I can cross off skiing in the west, on my bucket list now. 
 My kids took me skiing for only my third time in my life at the Canyons. After getting my ghetto , demo skis, we went to the village to get the poles, bindings, and way-to-tight boots. Really.......how do people walk around all day in those stiff, moon-boots?
     After being instructed on how to get off the chairlift, we were off in the "orange bubble" (covered chairlift).
     Matt showed me how to turn, while Kara sped ahead on her snowboard.
  I was gaining confidence, when I saw it. The "drop-off". I froze. Matt saw the fear, and we ended up cutting thru  a wooded area, to the ski school, easier trail.
  After that, I did a few runs, and got better.
  At the end, after a break, and some liquid confidence......high alcohol beer at a high altitude....I was ready to ski down to the bottom.
   I fell twice, flew over a mogel (good thing I had a helmet), and ended up unhurt at the bottom.

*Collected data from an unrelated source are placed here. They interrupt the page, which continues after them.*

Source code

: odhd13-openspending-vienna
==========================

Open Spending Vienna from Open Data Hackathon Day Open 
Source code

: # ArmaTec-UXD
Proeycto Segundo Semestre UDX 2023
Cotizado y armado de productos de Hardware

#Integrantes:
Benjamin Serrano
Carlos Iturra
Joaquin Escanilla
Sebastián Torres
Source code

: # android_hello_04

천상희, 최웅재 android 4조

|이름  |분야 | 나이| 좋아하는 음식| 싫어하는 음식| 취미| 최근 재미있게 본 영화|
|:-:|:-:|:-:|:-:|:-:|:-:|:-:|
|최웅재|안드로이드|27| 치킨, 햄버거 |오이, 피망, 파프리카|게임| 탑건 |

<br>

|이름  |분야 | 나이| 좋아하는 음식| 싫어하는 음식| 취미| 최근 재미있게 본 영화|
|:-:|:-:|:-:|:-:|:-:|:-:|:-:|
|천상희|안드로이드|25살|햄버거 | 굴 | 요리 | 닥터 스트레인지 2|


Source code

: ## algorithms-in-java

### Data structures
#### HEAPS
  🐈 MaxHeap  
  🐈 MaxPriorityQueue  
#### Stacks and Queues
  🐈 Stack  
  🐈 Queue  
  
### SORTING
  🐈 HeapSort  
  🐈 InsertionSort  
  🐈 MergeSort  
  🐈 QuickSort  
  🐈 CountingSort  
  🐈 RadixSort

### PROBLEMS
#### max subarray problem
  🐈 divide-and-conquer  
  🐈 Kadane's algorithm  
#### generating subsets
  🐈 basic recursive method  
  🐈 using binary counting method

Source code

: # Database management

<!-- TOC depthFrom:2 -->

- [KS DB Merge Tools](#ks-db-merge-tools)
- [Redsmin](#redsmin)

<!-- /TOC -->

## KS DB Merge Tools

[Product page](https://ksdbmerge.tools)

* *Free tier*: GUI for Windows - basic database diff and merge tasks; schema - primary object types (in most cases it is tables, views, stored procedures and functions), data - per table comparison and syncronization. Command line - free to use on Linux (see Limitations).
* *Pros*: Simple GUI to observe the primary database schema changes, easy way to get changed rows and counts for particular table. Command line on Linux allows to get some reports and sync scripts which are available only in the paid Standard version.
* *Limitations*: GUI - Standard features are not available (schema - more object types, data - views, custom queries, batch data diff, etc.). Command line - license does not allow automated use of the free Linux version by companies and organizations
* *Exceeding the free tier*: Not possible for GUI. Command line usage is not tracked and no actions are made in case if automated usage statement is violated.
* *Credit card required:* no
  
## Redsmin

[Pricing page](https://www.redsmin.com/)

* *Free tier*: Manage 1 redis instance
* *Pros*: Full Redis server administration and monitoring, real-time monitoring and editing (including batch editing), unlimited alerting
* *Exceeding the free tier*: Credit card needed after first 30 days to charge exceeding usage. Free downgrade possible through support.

 I thought I should get a medal......but my kids praise was all I needed.
 And a hot tub with a Bloody Mary!

----------


## MIke R

Excellent!!!!....love love love The Canyons....good for you for trying..and thanks or sharing...great pics

as to the "stiff moon boots" issue...... if one has a non rental boot, with a custom formed liner and a custom formed footbed??...like many  ( including moi ) have????...a whole different story.....like butter

----------


## MIke R

Did you happen to run into James Taylor who broke his leg out there this week while skiing???

----------


## amyb

Linda and Bill-a great family vacation. You all look happy and those smiles say it all.

----------


## LindaP

Thanks Amy.....have to catch up on your reports now! And, no, Miker, didn't "run into" sweet baby James, but glad it wasn't me with the broken leg!!!!!! ( not with a trip to St Barths in 2 weeks!)

----------